Americas Science & Health

Illegally harvested timber in Colombia is being repurposed to aid bee populations.

Police in northeast Colombia are protecting warehouses filled with seized timber, which will now be used to create new homes for bees that are struggling due to pesticides and climate change.

The wood that is obtained through illegal means is being utilized in the “Timber Returns Home” project in the Santander department. This project, which started in 2021, involves constructing hives to shelter the essential pollinators necessary for human survival.

The Santander environmental authority reports that the project has utilized 200 cubic meters of wood to create 1,000 beehives, with plans to construct an additional 10,000 in the next phase.

Before, confiscated wood was converted into sawdust, given to local governments for use in projects … and occasionally left to decompose.

Biologist German Perilla, director of the Honey Bee Impact Foundation, stated that the current focus of the organization is on tackling the pressing issue of potential bee extinction.

Approximately 75% of crops that provide fruits or seeds for human consumption rely on pollination. The United Nations has raised concerns that 40% of invertebrate pollinators, such as bees and butterflies, are at risk of going extinct worldwide.

According to beekeeper Maria Acevedo, a major concern is the depletion of trees and lack of flowers. This could result in a chain reaction where the absence of flowers leads to the decline of bees, ultimately affecting humans who rely on bees for food. Acevedo is one of the individuals benefiting from this project.

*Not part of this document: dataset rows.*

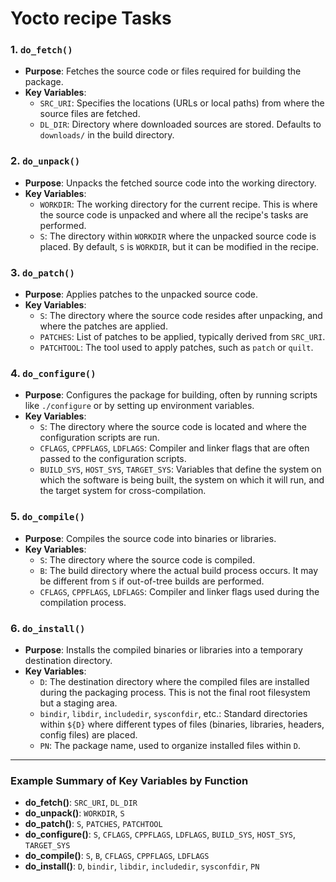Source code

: # Yocto recipe Tasks
### 1. `do_fetch()`
- **Purpose**: Fetches the source code or files required for building the package.
- **Key Variables**:
  - `SRC_URI`: Specifies the locations (URLs or local paths) from where the source files are fetched.
  - `DL_DIR`: Directory where downloaded sources are stored. Defaults to `downloads/` in the build directory.

### 2. `do_unpack()`
- **Purpose**: Unpacks the fetched source code into the working directory.
- **Key Variables**:
  - `WORKDIR`: The working directory for the current recipe. This is where the source code is unpacked and where all the recipe's tasks are performed.
  - `S`: The directory within `WORKDIR` where the unpacked source code is placed. By default, `S` is `WORKDIR`, but it can be modified in the recipe.

### 3. `do_patch()`
- **Purpose**: Applies patches to the unpacked source code.
- **Key Variables**:
  - `S`: The directory where the source code resides after unpacking, and where the patches are applied.
  - `PATCHES`: List of patches to be applied, typically derived from `SRC_URI`.
  - `PATCHTOOL`: The tool used to apply patches, such as `patch` or `quilt`.

### 4. `do_configure()`
- **Purpose**: Configures the package for building, often by running scripts like `./configure` or by setting up environment variables.
- **Key Variables**:
  - `S`: The directory where the source code is located and where the configuration scripts are run.
  - `CFLAGS`, `CPPFLAGS`, `LDFLAGS`: Compiler and linker flags that are often passed to the configuration scripts.
  - `BUILD_SYS`, `HOST_SYS`, `TARGET_SYS`: Variables that define the system on which the software is being built, the system on which it will run, and the target system for cross-compilation.

### 5. `do_compile()`
- **Purpose**: Compiles the source code into binaries or libraries.
- **Key Variables**:
  - `S`: The directory where the source code is compiled.
  - `B`: The build directory where the actual build process occurs. It may be different from `S` if out-of-tree builds are performed.
  - `CFLAGS`, `CPPFLAGS`, `LDFLAGS`: Compiler and linker flags used during the compilation process.

### 6. `do_install()`
- **Purpose**: Installs the compiled binaries or libraries into a temporary destination directory.
- **Key Variables**:
  - `D`: The destination directory where the compiled files are installed during the packaging process. This is not the final root filesystem but a staging area.
  - `bindir`, `libdir`, `includedir`, `sysconfdir`, etc.: Standard directories within `${D}` where different types of files (binaries, libraries, headers, config files) are placed.
  - `PN`: The package name, used to organize installed files within `D`.

---

### Example Summary of Key Variables by Function

- **do_fetch()**: `SRC_URI`, `DL_DIR`
- **do_unpack()**: `WORKDIR`, `S`
- **do_patch()**: `S`, `PATCHES`, `PATCHTOOL`
- **do_configure()**: `S`, `CFLAGS`, `CPPFLAGS`, `LDFLAGS`, `BUILD_SYS`, `HOST_SYS`, `TARGET_SYS`
- **do_compile()**: `S`, `B`, `CFLAGS`, `CPPFLAGS`, `LDFLAGS`
- **do_install()**: `D`, `bindir`, `libdir`, `includedir`, `sysconfdir`, `PN`

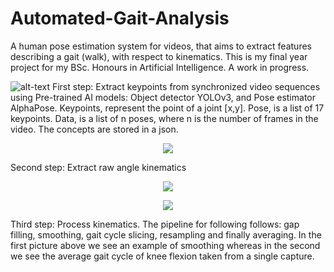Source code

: # Automated-Gait-Analysis
A human pose estimation system for videos, that aims to extract features describing a gait (walk), with respect to kinematics.
This is my final year project for my BSc. Honours in Artificial Intelligence. A work in progress.

![alt-text](https://github.com/RussellSB/Automated-Gait-Analysis/blob/master/demo/example.gif)
First step: Extract keypoints from synchronized video sequences using Pre-trained AI models: Object detector YOLOv3, and Pose estimator AlphaPose. Keypoints, represent the point of a joint [x,y]. Pose, is a list of 17 keypoints. Data, is a list of n poses, where n is the number of frames in the video. The concepts are stored in a json.

<p align="center">
  <img src="https://github.com/RussellSB/Automated-Gait-Analysis/blob/master/demo/example2.gif">
</p>
Second step: Extract raw angle kinematics

<p align="center">
  <img src="https://github.com/RussellSB/automated-gait-analysis/blob/master/demo/example3_1.png">
</p>
<p align="center">
  <img src="https://github.com/RussellSB/automated-gait-analysis/blob/master/demo/example3_2.png">
</p>
Third step: Process kinematics. The pipeline for following follows: gap filling, smoothing, gait cycle slicing, resampling and finally averaging. In the first picture above we see an example of smoothing whereas in the second we see the average gait cycle of knee flexion taken from a single capture.
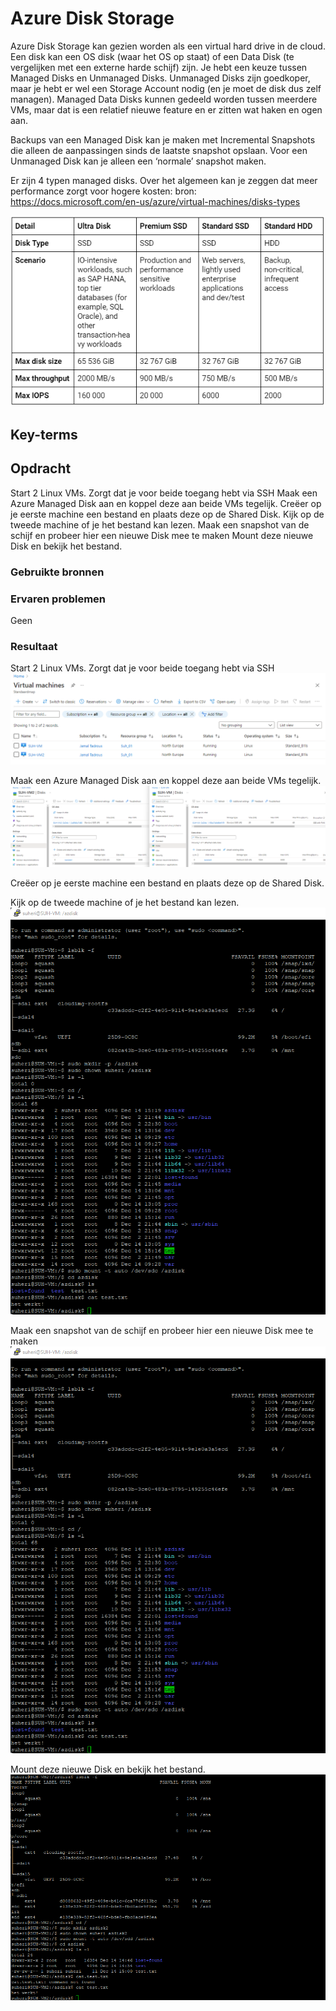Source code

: # Azure Disk Storage

Azure Disk Storage kan gezien worden als een virtual hard drive in de cloud. Een disk kan een OS disk (waar het OS op staat) of een Data Disk (te vergelijken met een externe harde schijf) zijn. Je hebt een keuze tussen Managed Disks en Unmanaged Disks. Unmanaged Disks zijn goedkoper, maar je hebt er wel een Storage Account nodig (en je moet de disk dus zelf managen). Managed Data Disks kunnen gedeeld worden tussen meerdere VMs, maar dat is een relatief nieuwe feature en er zitten wat haken en ogen aan.

Backups van een Managed Disk kan je maken met Incremental Snapshots die alleen de aanpassingen sinds de laatste snapshot opslaan. Voor een Unmanaged Disk kan je alleen een ‘normale’ snapshot maken.

Er zijn 4 typen managed disks. Over het algemeen kan je zeggen dat meer performance zorgt voor hogere kosten:
bron: https://docs.microsoft.com/en-us/azure/virtual-machines/disks-types

![screenshot Desktop](../00_includes/AZ/AZ-07_01.png)

## Key-terms

## Opdracht

Start 2 Linux VMs. Zorgt dat je voor beide toegang hebt via SSH
Maak een Azure Managed Disk aan en koppel deze aan beide VMs tegelijk.
Creëer op je eerste machine een bestand en plaats deze op de Shared Disk.
Kijk op de tweede machine of je het bestand kan lezen.
Maak een snapshot van de schijf en probeer hier een nieuwe Disk mee te maken
Mount deze nieuwe Disk en bekijk het bestand. 

### Gebruikte bronnen

### Ervaren problemen

Geen

### Resultaat

Start 2 Linux VMs. Zorgt dat je voor beide toegang hebt via SSH
![screenshot Desktop](../00_includes/AZ/AZ-07_07.png)

Maak een Azure Managed Disk aan en koppel deze aan beide VMs tegelijk.
![screenshot Desktop](../00_includes/AZ/AZ-07_02.png)

Creëer op je eerste machine een bestand en plaats deze op de Shared Disk.

Kijk op de tweede machine of je het bestand kan lezen.
![screenshot Desktop](../00_includes/AZ/AZ-07_001.png)

Maak een snapshot van de schijf en probeer hier een nieuwe Disk mee te maken
![screenshot Desktop](../00_includes/AZ/AZ-07_001.png)

Mount deze nieuwe Disk en bekijk het bestand. 
![screenshot Desktop](../00_includes/AZ/AZ-07_11.png)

According to the woman, she lost over 50% of her beehives in 2023. She believes that the use of pesticides in the production of crops like coffee nearby is the cause.

Multiple threats

According to official data, some 3,000 hives, each able to house around 50,000 bees, die off in Colombia each year. Laboratory tests found traces of the insecticide fipronil in most of the dead insects.

Starting in February 2024, Colombia will prohibit the use of fipronil, which is already banned in Europe and limited in use in the United States and China.

The Food and Agriculture Organization of the U.N. reports that climate change is causing more severe weather events such as high temperatures, droughts, and floods. These events are resulting in a decrease in nectar-producing flowers that bees rely on for food. Additionally, research has shown that bee infertility is connected to heat stress.

The environmental agency in Santander confiscates approximately 1,000 cubic meters of illegally cut down trees during annual anti-trafficking efforts.

In 2022, the nation suffered a loss of 123,517 hectares of forest, with the majority being in the Amazon, which is the biggest rainforest in the world.

The environment ministry reports that approximately 50% of timber traded in Colombia is obtained illegally.